Content starts

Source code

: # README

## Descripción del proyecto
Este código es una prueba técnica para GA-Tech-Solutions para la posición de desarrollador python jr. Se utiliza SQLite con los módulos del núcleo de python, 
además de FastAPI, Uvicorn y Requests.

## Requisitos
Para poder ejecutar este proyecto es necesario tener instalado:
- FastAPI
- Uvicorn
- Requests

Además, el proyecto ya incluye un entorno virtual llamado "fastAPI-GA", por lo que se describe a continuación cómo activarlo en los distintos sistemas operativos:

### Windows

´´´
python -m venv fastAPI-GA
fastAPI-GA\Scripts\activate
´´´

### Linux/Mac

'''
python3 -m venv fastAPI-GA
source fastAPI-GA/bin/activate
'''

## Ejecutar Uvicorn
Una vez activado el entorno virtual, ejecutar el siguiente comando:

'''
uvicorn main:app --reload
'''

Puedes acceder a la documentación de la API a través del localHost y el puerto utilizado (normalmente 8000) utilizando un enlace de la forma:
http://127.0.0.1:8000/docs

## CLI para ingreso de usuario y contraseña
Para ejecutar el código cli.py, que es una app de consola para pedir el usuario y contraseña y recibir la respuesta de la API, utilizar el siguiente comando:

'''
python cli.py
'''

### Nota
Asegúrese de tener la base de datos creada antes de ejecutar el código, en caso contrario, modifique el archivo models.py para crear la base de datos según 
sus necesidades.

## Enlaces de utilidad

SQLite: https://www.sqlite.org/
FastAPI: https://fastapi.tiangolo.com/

Content ends
Content starts

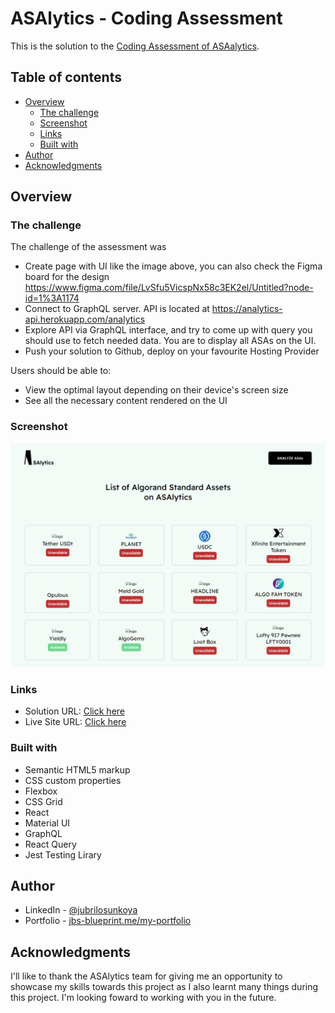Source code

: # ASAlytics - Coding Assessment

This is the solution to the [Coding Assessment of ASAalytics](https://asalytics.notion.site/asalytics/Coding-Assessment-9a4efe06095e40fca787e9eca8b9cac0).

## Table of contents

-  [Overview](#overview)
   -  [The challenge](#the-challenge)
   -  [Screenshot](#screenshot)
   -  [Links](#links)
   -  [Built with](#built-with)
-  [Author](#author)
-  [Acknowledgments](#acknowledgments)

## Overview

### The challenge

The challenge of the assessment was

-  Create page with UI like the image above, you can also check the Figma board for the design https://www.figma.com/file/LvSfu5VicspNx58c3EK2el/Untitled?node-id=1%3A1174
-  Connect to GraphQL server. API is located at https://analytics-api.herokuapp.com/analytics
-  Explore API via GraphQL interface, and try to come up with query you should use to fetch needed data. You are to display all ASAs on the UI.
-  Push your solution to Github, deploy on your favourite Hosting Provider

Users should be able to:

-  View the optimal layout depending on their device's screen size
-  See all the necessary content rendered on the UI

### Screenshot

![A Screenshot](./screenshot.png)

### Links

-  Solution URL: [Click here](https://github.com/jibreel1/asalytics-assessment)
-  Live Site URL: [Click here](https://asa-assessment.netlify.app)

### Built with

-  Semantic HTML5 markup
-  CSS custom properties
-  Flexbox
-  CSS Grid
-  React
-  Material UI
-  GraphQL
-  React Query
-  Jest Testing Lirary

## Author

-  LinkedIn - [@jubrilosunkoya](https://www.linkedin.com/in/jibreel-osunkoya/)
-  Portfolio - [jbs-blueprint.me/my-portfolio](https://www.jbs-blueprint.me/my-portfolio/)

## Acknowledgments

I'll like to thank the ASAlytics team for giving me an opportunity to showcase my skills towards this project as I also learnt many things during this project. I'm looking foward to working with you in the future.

Content ends

In the data above, start at the line that has "SQLite: https://www.sqlite.org/", stop after the line that has "FastAPI: https://fastapi.tiangolo.com/", and print every line in between exactly as it stands.

SQLite: https://www.sqlite.org/
FastAPI: https://fastapi.tiangolo.com/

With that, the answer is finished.